Covering what your insurance doesn’t
When disruption hits, many businesses assume that their insurance policies are going to cover it. Although insurance policies can help businesses recover, and in a lot of cases the policies are mandatory, insurance alone just doesn’t cut the mustard (whether your business is supplying condiments or not!). Here are the reasons:
Insurance doesn’t cover your firm’s reputation. Insurance policies may well pay out in most cases, but remember that you need to carry on delivering to your customers the day that the disruption hits.
Insurance claims take time to settle. Unless you have contingency plans to keep trading, you can be waiting weeks or even months before receiving payment and being able to buy more stock.
Insurance final settlement figures don’t cover all your losses if an excess applies, if you’re underinsured or an uninsured area is involved. Therefore, you may well have a shortfall in what your business has lost and what your insurance company actually pays out. By having BC arrangements in place, you’re more likely to be able to keep cash coming in and lessen the effect of your policy payout not matching your actual losses.

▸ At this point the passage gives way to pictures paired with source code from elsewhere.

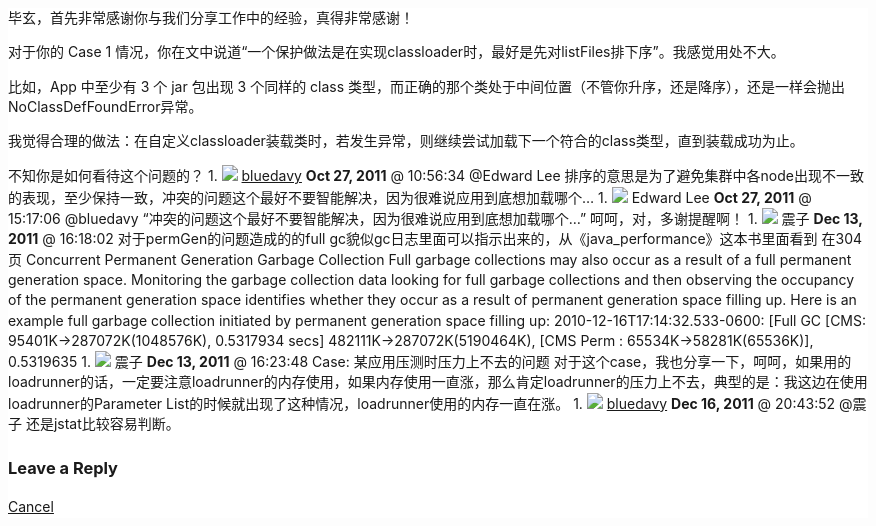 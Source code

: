 毕玄，首先非常感谢你与我们分享工作中的经验，真得非常感谢！

对于你的 Case 1 情况，你在文中说道“一个保护做法是在实现classloader时，最好是先对listFiles排下序”。我感觉用处不大。

比如，App 中至少有 3 个 jar 包出现 3 个同样的 class 类型，而正确的那个类处于中间位置（不管你升序，还是降序），还是一样会抛出NoClassDefFoundError异常。

我觉得合理的做法：在自定义classloader装载类时，若发生异常，则继续尝试加载下一个符合的class类型，直到装载成功为止。

不知你是如何看待这个问题的？
1. 
![](https://secure.gravatar.com/avatar/5267242305332fe1affd9c4788191e1d?s=48&d=<path_to_url>&r=G) [bluedavy](http://bluedavy.com/)
**Oct 27, 2011** @ 10:56:34
@Edward Lee
排序的意思是为了避免集群中各node出现不一致的表现，至少保持一致，冲突的问题这个最好不要智能解决，因为很难说应用到底想加载哪个…
1. 
![](https://secure.gravatar.com/avatar/0af46e7838cb5c6bed0d132b865d6ead?s=48&d=<path_to_url>&r=G) Edward Lee
**Oct 27, 2011** @ 15:17:06
@bluedavy
“冲突的问题这个最好不要智能解决，因为很难说应用到底想加载哪个…”
呵呵，对，多谢提醒啊！
1. 
![](https://secure.gravatar.com/avatar/1ddf3edd708b8f29b60ccfa68d855fd3?s=48&d=<path_to_url>&r=G) 震子
**Dec 13, 2011** @ 16:18:02
对于permGen的问题造成的的full gc貌似gc日志里面可以指示出来的，从《java_performance》这本书里面看到
在304页
Concurrent Permanent Generation Garbage Collection
Full garbage collections may also occur as a result of a full permanent generation
space. Monitoring the garbage collection data looking for full garbage collections and
then observing the occupancy of the permanent generation space identifies whether
they occur as a result of permanent generation space filling up. Here is an example
full garbage collection initiated by permanent generation space filling up:
2010-12-16T17:14:32.533-0600: [Full GC
[CMS: 95401K->287072K(1048576K), 0.5317934 secs]
482111K->287072K(5190464K),
[CMS Perm : 65534K->58281K(65536K)], 0.5319635
1. 
![](https://secure.gravatar.com/avatar/1ddf3edd708b8f29b60ccfa68d855fd3?s=48&d=<path_to_url>&r=G) 震子
**Dec 13, 2011** @ 16:23:48
Case: 某应用压测时压力上不去的问题
对于这个case，我也分享一下，呵呵，如果用的loadrunner的话，一定要注意loadrunner的内存使用，如果内存使用一直涨，那么肯定loadrunner的压力上不去，典型的是：我这边在使用loadrunner的Parameter List的时候就出现了这种情况，loadrunner使用的内存一直在涨。
1. 
![](https://secure.gravatar.com/avatar/5267242305332fe1affd9c4788191e1d?s=48&d=<path_to_url>&r=G) [bluedavy](http://bluedavy.com/)
**Dec 16, 2011** @ 20:43:52
@震子
还是jstat比较容易判断。
### Leave a Reply

[Cancel]()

We provide a list of insurance tips in Chapter 16.
Helping you adhere to contracts
Contracts are an inevitable part of any business. They exist to protect yourself and the other party in delivering on your agreement. But with a contract comes commitments. You consider both contractual and legal obligations at the early stage of setting up BC: identifying the key products and services that your business delivers. Therefore, when trouble hits you’ve considered, and most likely put in place, contingency plans to ensure that delivery happens.
Protecting profit
As a small business, making a profit and maintaining cash flow are priorities; after all, cash flow enables you to pay your bills. A high turnover can make the business appear to be doing well but can lead to cash flow problems and relentless pressure to maintain high sales volumes.
The profit that higher-margin products generate can be important to a business’s survival. Usually, products and services have high margins for one of the following reasons:
They have a unique selling point that distinguishes them from competitors.
They’re scarce and therefore demand is high (perhaps because a patent is in place).
The production costs are low, usually brought about by volume (economies of scale).
The supplier consistently delivers a quality product.
A competitor brings out a ‘me too’ product at a lower price.
A patent expires or a product is developed by competitors that does the same job but doesn’t infringe on the patent.
Demand decreases through substitution or tastes changing.
The cost of sales increases due to commodity price rises, existing supplier price increases or your having to turn to a more expensive supplier.
You’re unable to maintain quality or deliver consistently.
All these problems can result in your having to reduce the margin of products, just to be able to compete in the changed environment. Although BC can’t protect your business against all these issues, it can help your business avoid times when you’re forced to reduce your margin because of quality and/or delivery failings. BC can also provide some protection from supplier-driven price increases, because BC strategies encourage the use of alternative suppliers.